How to complete this task
Below are some records; copy each line in them that contains "more".

(Records from a data source)
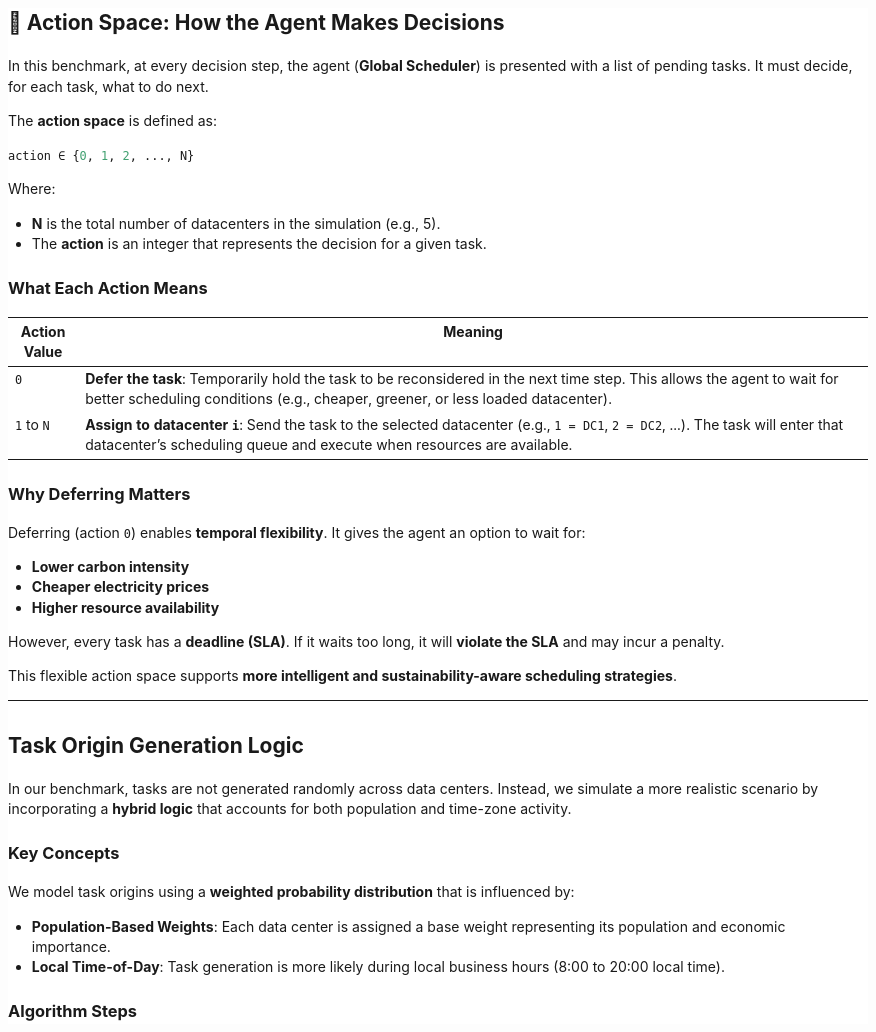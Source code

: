 ## 🧠 Action Space: How the Agent Makes Decisions

In this benchmark, at every decision step, the agent (**Global Scheduler**) is presented with a list of pending tasks. It must decide, for each task, what to do next.

The **action space** is defined as:

```python
action ∈ {0, 1, 2, ..., N}
```

Where:
- **N** is the total number of datacenters in the simulation (e.g., 5).
- The **action** is an integer that represents the decision for a given task.

### What Each Action Means

| Action Value | Meaning |
|--------------|---------|
| `0`          | **Defer the task**: Temporarily hold the task to be reconsidered in the next time step. This allows the agent to wait for better scheduling conditions (e.g., cheaper, greener, or less loaded datacenter). |
| `1` to `N`   | **Assign to datacenter `i`**: Send the task to the selected datacenter (e.g., `1 = DC1`, `2 = DC2`, ...). The task will enter that datacenter’s scheduling queue and execute when resources are available. |

### Why Deferring Matters

Deferring (action `0`) enables **temporal flexibility**. It gives the agent an option to wait for:
- **Lower carbon intensity**
- **Cheaper electricity prices**
- **Higher resource availability**

However, every task has a **deadline (SLA)**. If it waits too long, it will **violate the SLA** and may incur a penalty.

This flexible action space supports **more intelligent and sustainability-aware scheduling strategies**.

---

## Task Origin Generation Logic

In our benchmark, tasks are not generated randomly across data centers. Instead, we simulate a more realistic scenario by incorporating a **hybrid logic** that accounts for both population and time-zone activity.

### Key Concepts

We model task origins using a **weighted probability distribution** that is influenced by:

- **Population-Based Weights**: Each data center is assigned a base weight representing its population and economic importance.
- **Local Time-of-Day**: Task generation is more likely during local business hours (8:00 to 20:00 local time).

### Algorithm Steps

Response box
This flexible action space supports **more intelligent and sustainability-aware scheduling strategies**.
In our benchmark, tasks are not generated randomly across data centers. Instead, we simulate a more realistic scenario by incorporating a **hybrid logic** that accounts for both population and time-zone activity.
- **Local Time-of-Day**: Task generation is more likely during local business hours (8:00 to 20:00 local time).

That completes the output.